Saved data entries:

◆ ◆ ◆ ◆

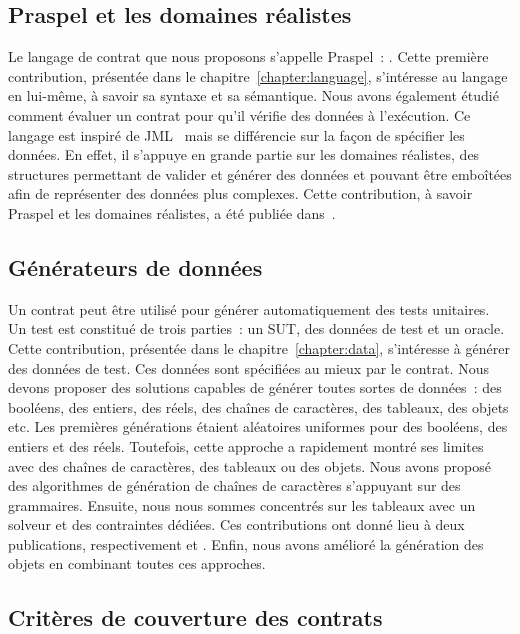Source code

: \subsection{Praspel et les domaines réalistes}

Le langage de contrat que nous proposons s'appelle {\strong Praspel}~:
. Cette première
contribution, présentée dans le chapitre~\ref{chapter:language}, s'intéresse au
langage en lui-même, à savoir sa syntaxe et sa sémantique. Nous avons également
étudié comment évaluer un contrat pour qu'il vérifie des données à l'exécution.
Ce langage est inspiré de JML~ mais se différencie sur la façon de
spécifier les données. En effet, il s'appuye en grande partie sur les {\strong
domaines réalistes}, des structures permettant de valider et générer des données
et pouvant être emboîtées afin de représenter des données plus complexes. Cette
contribution, à savoir Praspel et les domaines réalistes, a été publiée
dans~.

\subsection{Générateurs de données}

Un contrat peut être utilisé pour générer automatiquement des tests unitaires.
Un test est constitué de trois parties~: un SUT, des données de test et un
oracle. Cette contribution, présentée dans le chapitre~\ref{chapter:data},
s'intéresse à générer des données de test. Ces données sont spécifiées au mieux
par le contrat. Nous devons proposer des solutions capables de générer toutes
sortes de données~: des booléens, des entiers, des réels, des chaînes de
caractères, des tableaux, des objets etc. Les premières générations étaient
aléatoires uniformes pour des booléens, des entiers et des réels. Toutefois,
cette approche a rapidement montré ses limites avec des chaînes de caractères,
des tableaux ou des objets. Nous avons proposé des algorithmes de génération de
chaînes de caractères s'appuyant sur des grammaires. Ensuite, nous nous sommes
concentrés sur les tableaux avec un solveur et des contraintes dédiées. Ces
contributions ont donné lieu à deux publications, respectivement
 et . Enfin, nous avons amélioré la
génération des objets en combinant toutes ces approches.

\subsection{Critères de couverture des contrats}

◆ ◆ ◆ ◆

WORK TASK: Word for word, repeat the lines from the one holding "étudié comment évaluer" through the last line of the entries, both included.

RESPONSE TO THE TASK:
étudié comment évaluer un contrat pour qu'il vérifie des données à l'exécution.
Ce langage est inspiré de JML~ mais se différencie sur la façon de
spécifier les données. En effet, il s'appuye en grande partie sur les {\strong
domaines réalistes}, des structures permettant de valider et générer des données
et pouvant être emboîtées afin de représenter des données plus complexes. Cette
contribution, à savoir Praspel et les domaines réalistes, a été publiée
dans~.

\subsection{Générateurs de données}

Un contrat peut être utilisé pour générer automatiquement des tests unitaires.
Un test est constitué de trois parties~: un SUT, des données de test et un
oracle. Cette contribution, présentée dans le chapitre~\ref{chapter:data},
s'intéresse à générer des données de test. Ces données sont spécifiées au mieux
par le contrat. Nous devons proposer des solutions capables de générer toutes
sortes de données~: des booléens, des entiers, des réels, des chaînes de
caractères, des tableaux, des objets etc. Les premières générations étaient
aléatoires uniformes pour des booléens, des entiers et des réels. Toutefois,
cette approche a rapidement montré ses limites avec des chaînes de caractères,
des tableaux ou des objets. Nous avons proposé des algorithmes de génération de
chaînes de caractères s'appuyant sur des grammaires. Ensuite, nous nous sommes
concentrés sur les tableaux avec un solveur et des contraintes dédiées. Ces
contributions ont donné lieu à deux publications, respectivement
 et . Enfin, nous avons amélioré la
génération des objets en combinant toutes ces approches.

\subsection{Critères de couverture des contrats}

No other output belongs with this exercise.